---------- GIVEN INFORMATION

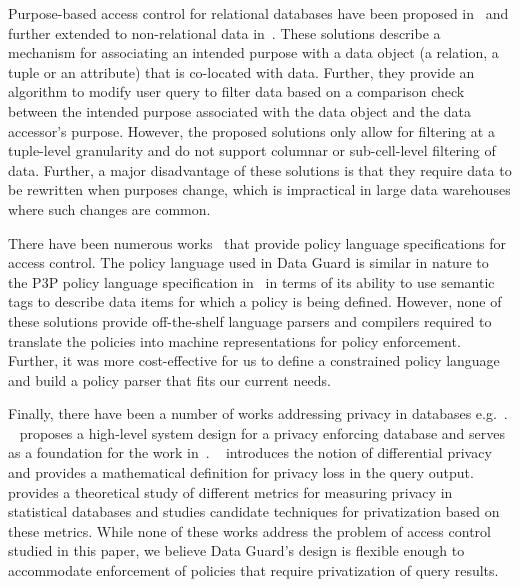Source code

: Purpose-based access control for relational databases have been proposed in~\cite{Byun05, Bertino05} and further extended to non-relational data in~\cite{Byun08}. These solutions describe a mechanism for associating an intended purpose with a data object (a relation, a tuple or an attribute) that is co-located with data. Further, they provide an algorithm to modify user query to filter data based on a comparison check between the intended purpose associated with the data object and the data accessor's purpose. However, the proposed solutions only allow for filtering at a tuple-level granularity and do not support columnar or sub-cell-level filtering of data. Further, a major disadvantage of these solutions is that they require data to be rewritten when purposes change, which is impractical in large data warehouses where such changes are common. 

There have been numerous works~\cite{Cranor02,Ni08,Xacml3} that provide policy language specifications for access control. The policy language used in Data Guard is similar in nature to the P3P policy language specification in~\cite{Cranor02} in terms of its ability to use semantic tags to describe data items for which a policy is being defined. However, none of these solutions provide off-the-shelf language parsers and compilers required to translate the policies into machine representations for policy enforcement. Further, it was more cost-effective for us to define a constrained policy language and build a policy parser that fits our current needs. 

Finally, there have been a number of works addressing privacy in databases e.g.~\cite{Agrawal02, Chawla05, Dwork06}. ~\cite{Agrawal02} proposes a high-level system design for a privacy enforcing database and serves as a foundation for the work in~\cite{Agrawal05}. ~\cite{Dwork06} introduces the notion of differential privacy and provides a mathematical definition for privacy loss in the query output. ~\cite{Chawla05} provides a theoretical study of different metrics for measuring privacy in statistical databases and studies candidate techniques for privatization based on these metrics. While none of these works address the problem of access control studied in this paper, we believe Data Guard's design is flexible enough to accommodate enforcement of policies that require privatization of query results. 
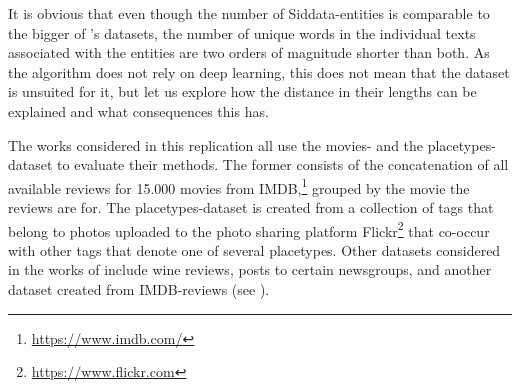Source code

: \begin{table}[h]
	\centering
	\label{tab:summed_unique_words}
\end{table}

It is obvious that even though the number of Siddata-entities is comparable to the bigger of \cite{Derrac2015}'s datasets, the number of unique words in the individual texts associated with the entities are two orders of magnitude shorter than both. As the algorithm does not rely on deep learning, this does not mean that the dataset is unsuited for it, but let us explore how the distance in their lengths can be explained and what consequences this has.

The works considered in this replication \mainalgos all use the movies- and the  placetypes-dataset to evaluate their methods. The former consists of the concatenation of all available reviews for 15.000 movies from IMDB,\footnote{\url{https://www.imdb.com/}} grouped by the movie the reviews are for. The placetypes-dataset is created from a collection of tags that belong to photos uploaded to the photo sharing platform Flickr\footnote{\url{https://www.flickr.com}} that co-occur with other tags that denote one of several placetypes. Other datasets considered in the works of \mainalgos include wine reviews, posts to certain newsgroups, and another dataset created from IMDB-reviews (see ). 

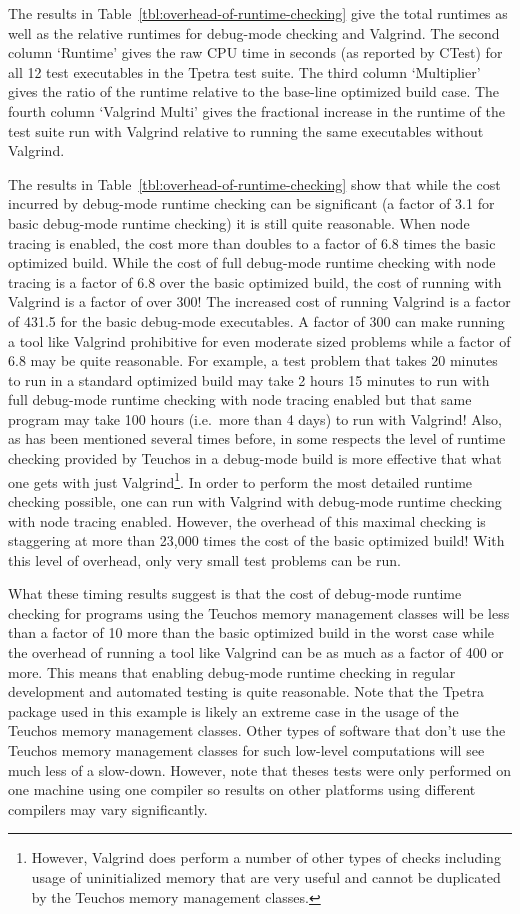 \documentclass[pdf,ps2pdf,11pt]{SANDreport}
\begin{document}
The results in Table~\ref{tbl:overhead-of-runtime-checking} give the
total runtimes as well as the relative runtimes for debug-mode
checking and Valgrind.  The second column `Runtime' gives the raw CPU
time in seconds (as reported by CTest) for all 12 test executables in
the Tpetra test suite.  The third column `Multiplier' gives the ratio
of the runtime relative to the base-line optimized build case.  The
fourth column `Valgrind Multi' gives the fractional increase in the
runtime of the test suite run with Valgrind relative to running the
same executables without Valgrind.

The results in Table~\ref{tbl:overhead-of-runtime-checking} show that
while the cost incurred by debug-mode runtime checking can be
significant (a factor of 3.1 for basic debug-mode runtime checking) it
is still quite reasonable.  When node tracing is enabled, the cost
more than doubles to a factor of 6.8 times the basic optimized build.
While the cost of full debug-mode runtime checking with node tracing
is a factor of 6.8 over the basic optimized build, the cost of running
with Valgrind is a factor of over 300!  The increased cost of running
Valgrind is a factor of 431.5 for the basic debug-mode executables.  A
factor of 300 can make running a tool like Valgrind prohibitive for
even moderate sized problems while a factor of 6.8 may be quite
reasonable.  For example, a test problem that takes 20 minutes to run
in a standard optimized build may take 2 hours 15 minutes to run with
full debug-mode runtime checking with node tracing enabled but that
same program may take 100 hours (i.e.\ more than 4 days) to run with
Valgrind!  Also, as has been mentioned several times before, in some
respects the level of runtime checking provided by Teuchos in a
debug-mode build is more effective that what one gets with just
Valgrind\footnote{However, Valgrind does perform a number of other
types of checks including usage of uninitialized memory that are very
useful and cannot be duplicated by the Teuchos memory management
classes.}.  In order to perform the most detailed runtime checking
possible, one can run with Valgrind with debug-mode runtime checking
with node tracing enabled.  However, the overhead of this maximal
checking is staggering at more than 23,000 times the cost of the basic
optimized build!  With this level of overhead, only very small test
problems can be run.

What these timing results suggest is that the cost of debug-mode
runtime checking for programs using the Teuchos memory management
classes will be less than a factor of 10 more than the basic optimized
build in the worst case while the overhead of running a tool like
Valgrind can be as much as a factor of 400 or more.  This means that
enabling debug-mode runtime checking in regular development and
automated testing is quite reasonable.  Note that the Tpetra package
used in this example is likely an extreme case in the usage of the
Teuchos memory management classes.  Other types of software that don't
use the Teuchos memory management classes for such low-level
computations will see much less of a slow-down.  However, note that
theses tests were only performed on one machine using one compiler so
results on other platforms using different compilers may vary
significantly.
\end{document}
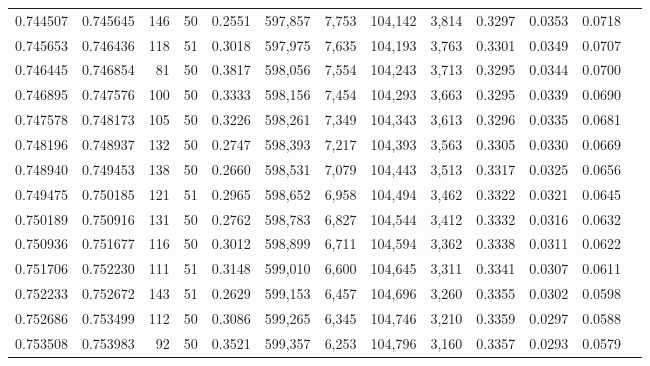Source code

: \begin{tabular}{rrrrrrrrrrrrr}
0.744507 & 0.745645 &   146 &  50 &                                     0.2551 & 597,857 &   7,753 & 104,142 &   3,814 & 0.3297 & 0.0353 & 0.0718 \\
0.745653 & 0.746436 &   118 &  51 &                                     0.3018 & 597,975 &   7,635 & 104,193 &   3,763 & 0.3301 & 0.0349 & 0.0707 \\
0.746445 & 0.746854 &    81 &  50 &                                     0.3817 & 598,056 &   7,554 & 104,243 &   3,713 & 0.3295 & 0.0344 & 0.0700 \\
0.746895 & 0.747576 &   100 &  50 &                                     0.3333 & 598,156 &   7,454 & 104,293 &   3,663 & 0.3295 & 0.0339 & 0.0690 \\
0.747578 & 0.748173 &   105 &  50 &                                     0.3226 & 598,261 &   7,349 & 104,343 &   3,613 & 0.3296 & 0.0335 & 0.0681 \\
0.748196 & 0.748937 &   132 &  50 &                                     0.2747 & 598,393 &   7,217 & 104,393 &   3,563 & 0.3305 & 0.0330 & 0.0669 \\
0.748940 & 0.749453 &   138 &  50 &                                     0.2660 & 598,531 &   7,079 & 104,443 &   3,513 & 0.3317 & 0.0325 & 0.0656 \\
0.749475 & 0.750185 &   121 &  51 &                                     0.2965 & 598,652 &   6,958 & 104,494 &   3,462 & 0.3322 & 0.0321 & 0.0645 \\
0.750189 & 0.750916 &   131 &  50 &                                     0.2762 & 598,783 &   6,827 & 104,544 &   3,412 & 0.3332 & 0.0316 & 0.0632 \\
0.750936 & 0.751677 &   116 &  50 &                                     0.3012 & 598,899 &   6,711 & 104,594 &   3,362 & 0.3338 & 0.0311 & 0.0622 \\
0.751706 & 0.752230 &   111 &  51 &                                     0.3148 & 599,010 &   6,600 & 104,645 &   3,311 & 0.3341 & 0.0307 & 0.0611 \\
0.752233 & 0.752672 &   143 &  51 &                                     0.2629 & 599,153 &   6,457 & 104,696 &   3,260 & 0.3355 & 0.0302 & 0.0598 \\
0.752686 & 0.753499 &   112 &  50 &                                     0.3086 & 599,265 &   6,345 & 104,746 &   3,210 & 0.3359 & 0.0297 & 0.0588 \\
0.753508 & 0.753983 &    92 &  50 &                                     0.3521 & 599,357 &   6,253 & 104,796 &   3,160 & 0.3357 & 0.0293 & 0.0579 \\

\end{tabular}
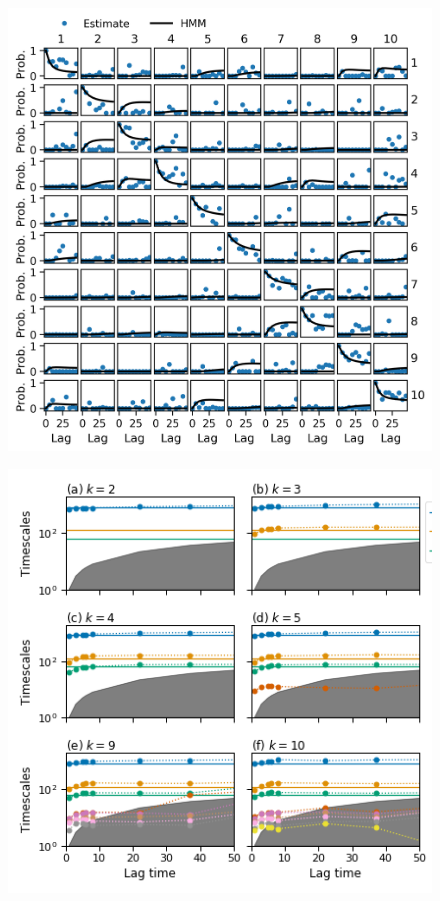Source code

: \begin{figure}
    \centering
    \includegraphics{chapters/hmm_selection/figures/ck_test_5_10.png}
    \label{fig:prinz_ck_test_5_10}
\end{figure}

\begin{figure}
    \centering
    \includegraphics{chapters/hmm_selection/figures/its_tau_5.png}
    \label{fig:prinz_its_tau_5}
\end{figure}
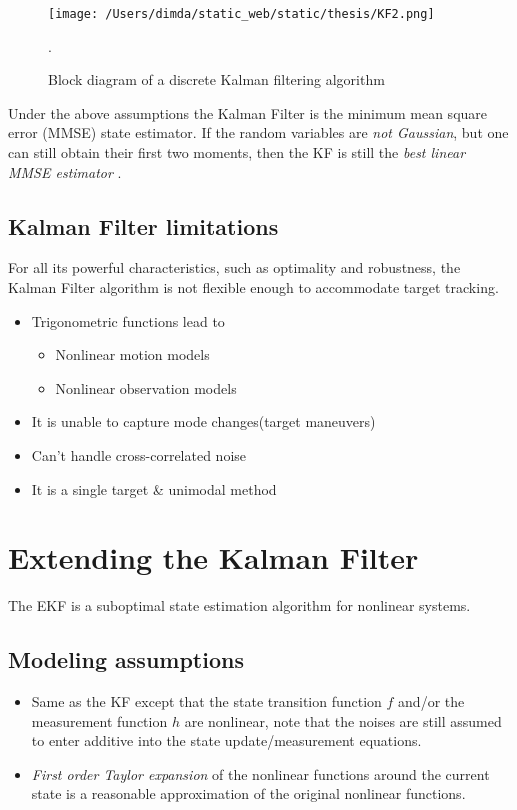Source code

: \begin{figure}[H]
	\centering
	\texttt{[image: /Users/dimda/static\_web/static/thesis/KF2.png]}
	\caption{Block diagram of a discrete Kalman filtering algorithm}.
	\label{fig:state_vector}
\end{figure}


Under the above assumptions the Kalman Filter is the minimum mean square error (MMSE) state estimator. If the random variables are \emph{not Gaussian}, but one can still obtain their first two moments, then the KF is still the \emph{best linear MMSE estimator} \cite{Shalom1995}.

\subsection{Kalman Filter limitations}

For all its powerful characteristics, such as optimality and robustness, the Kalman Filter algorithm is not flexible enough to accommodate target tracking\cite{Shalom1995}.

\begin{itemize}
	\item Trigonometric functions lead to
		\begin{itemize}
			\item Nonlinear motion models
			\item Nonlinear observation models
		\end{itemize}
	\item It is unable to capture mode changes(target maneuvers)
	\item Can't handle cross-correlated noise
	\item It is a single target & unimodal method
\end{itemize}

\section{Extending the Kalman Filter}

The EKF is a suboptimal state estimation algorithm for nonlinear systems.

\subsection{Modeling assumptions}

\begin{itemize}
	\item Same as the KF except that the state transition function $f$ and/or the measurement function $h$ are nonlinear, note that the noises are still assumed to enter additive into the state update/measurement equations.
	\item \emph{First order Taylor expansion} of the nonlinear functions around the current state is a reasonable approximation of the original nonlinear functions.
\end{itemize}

--------------------

ASSIGNMENT: Could you repeat, exactly, only the lines above starting at the one that has "automated testing is" and stopping after the one that has "0.744507 & 0.745645", without the pictures?

RESPONSE FOR THIS EXERCISE:
automated testing is quite reasonable.  Note that the Tpetra package
used in this example is likely an extreme case in the usage of the
Teuchos memory management classes.  Other types of software that don't
use the Teuchos memory management classes for such low-level
computations will see much less of a slow-down.  However, note that
theses tests were only performed on one machine using one compiler so
results on other platforms using different compilers may vary
significantly.
\end{document}
Source code

: \begin{tabular}{rrrrrrrrrrrrr}
0.744507 & 0.745645 &   146 &  50 &                                     0.2551 & 597,857 &   7,753 & 104,142 &   3,814 & 0.3297 & 0.0353 & 0.0718 \\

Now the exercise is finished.